DeepSeek-R1 hallucinates nearly 4x more than V3
Vectara’s HHEM 2.1 benchmark found DeepSeek-R1 hallucinates at 14.3% versus DeepSeek-V3’s 3.9%, a gap that may raise on-chain risk for crypto AI agent tokens.
Vectara ran its HHEM 2.1 hallucination evaluation on two models from DeepSeek and reported a 14.3% hallucination rate for DeepSeek-R1 compared with 3.9% for DeepSeek-V3. Vectara said it cross-checked results using a FACTS methodology and found R1 produced more false or unsupported statements in every test configuration. Vectara posted the figures publicly, noting R1 “overhelps” by adding information that does not appear in the source text.
Vectara’s analysis describes the R1 behavior as adding details that can be independently correct yet still count as hallucinations because they fabricate context. The company reported that the pattern held across test settings and that R1’s tendency to supply extra information raised the measured rate of unsupported statements.
The difference matters for crypto projects that wrap large language models in agent tooling. Several AI agent tokens use models to post on social media, route trades, mint tokens or execute contracts on-chain. Market data show the category of AI agent tokens grew about 39.4% over a recent 30-day window, and one leading project has a market capitalization above $576 million. One analysis of a specific agent token found the agent promoted 416 tokens with an average return of 19% on those promotions.

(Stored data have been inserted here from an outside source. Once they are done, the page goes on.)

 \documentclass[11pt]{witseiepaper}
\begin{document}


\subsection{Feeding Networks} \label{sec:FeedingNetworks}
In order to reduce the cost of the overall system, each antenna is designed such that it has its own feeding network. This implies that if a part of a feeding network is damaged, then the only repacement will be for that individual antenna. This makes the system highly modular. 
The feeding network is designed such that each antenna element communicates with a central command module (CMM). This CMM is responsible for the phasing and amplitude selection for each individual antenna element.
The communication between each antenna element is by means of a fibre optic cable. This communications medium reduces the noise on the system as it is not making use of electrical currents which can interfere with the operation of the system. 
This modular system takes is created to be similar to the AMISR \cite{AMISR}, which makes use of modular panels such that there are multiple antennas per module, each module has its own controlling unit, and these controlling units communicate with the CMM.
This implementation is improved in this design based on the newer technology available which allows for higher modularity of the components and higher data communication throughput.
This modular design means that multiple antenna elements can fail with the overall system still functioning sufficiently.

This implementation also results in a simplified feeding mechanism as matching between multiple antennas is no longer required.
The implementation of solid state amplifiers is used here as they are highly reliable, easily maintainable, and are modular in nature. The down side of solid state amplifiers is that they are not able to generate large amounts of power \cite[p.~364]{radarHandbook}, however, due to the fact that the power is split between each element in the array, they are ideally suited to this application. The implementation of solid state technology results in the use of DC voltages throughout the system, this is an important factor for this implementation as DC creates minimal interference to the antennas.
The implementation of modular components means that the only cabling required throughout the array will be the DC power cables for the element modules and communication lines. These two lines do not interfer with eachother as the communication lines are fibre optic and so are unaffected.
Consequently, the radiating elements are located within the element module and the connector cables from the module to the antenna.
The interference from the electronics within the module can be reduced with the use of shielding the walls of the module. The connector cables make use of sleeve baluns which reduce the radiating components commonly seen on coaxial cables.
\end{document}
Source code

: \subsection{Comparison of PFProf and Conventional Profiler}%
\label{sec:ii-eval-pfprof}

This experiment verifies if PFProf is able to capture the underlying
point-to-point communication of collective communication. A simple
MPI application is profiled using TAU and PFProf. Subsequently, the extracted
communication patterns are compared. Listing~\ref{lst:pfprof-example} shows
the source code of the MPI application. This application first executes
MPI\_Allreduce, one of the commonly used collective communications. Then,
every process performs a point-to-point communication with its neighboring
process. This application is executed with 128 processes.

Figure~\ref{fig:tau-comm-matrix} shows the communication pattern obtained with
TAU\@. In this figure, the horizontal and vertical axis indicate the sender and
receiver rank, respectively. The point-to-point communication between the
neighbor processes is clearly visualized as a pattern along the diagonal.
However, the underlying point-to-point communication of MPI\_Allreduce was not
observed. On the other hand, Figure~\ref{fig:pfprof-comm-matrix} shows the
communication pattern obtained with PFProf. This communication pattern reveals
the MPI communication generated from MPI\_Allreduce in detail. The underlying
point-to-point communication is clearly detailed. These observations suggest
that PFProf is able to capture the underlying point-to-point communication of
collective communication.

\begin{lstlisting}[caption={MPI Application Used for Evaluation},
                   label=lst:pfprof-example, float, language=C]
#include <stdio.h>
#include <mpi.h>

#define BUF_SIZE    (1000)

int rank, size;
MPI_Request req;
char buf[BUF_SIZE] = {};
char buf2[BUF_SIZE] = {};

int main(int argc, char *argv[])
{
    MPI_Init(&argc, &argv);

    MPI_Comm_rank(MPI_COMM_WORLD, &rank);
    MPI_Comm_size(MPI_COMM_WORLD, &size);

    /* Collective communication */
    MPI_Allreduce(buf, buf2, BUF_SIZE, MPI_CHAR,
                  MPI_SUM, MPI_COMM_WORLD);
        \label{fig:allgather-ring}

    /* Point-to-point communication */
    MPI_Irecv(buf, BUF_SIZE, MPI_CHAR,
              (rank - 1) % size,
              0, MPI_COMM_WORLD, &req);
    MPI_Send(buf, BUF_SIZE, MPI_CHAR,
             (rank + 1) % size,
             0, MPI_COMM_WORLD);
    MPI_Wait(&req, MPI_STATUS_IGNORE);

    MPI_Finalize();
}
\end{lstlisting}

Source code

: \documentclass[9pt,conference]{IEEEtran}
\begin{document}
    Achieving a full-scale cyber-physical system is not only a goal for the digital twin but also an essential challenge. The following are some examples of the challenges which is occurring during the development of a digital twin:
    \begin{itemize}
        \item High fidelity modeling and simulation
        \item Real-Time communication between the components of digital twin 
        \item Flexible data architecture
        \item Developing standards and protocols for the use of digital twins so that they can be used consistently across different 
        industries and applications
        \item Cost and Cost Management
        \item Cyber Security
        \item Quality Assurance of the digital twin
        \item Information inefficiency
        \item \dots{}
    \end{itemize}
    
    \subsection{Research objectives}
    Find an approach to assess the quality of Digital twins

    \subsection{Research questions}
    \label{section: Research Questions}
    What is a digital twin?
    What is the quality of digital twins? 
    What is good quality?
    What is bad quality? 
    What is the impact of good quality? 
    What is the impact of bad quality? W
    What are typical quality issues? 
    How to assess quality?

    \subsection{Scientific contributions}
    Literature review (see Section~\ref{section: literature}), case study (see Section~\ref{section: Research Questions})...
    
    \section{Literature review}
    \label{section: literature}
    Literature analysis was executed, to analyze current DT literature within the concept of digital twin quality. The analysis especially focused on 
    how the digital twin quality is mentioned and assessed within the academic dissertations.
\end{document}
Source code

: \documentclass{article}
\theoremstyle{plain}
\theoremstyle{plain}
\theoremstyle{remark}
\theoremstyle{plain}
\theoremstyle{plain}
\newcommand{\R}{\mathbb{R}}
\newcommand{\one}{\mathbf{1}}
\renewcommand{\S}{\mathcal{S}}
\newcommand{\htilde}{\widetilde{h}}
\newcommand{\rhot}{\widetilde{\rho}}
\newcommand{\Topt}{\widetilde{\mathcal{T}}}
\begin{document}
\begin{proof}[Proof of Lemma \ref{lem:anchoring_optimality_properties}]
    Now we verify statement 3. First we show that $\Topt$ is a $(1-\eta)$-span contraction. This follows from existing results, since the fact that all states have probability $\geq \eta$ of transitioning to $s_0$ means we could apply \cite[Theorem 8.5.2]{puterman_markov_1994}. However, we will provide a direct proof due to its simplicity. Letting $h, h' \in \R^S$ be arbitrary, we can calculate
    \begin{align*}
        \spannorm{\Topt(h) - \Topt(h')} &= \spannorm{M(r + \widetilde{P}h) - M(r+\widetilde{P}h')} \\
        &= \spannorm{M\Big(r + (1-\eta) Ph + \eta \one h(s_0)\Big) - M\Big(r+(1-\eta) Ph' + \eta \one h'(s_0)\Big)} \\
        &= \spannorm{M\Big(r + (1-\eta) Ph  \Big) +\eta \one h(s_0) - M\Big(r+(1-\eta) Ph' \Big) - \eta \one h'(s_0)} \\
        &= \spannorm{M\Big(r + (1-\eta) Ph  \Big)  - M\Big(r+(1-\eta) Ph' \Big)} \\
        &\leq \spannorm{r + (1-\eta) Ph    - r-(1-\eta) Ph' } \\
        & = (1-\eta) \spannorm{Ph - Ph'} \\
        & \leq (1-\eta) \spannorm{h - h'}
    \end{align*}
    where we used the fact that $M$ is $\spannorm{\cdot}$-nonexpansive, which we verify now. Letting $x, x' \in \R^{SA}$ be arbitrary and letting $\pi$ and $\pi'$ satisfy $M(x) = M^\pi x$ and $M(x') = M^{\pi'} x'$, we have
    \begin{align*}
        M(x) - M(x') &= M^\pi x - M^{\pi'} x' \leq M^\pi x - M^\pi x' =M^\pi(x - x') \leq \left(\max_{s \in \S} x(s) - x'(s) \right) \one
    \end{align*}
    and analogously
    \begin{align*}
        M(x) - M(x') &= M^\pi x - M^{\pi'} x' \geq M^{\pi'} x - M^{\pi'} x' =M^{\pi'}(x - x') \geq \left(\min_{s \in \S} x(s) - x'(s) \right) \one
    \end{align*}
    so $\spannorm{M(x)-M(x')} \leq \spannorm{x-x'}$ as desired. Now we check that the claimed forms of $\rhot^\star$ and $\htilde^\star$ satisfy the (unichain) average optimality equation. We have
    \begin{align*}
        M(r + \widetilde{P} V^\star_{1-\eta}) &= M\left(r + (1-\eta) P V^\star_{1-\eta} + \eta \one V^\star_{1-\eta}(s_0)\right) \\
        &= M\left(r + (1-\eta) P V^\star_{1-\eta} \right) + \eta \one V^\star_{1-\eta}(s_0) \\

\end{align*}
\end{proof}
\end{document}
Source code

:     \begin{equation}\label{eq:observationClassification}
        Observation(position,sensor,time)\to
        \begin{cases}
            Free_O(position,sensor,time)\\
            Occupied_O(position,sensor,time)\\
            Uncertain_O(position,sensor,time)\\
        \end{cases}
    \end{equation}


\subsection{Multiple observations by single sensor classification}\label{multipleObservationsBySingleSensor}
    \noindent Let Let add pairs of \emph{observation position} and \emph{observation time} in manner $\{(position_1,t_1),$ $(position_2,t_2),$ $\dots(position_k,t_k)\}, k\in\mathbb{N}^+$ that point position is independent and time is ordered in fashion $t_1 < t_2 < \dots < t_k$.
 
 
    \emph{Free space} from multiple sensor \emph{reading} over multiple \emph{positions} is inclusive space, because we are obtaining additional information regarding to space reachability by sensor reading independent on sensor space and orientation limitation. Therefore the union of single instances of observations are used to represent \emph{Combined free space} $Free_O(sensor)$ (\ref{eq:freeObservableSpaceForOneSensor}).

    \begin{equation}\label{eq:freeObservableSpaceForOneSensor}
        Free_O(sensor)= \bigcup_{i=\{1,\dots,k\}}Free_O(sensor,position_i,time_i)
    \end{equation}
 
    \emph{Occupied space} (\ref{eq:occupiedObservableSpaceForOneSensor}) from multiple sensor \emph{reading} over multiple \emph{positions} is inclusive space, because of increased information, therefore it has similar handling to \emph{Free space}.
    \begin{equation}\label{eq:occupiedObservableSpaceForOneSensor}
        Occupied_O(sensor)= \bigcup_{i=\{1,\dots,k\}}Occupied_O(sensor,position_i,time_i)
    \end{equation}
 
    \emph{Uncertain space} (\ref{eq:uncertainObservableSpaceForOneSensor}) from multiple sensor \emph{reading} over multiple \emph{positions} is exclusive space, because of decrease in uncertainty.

When a model fabricates a price level, a partnership or a contract address, the error can produce real financial effects on-chain. The risk increases with the level of autonomy: agents that only read and summarize data pose less direct risk than agents that hold treasury keys or carry out multi-step transactions. Vectara noted that a single hallucinated fact early in a planning chain can affect downstream actions for agents designed to execute multi-step plans.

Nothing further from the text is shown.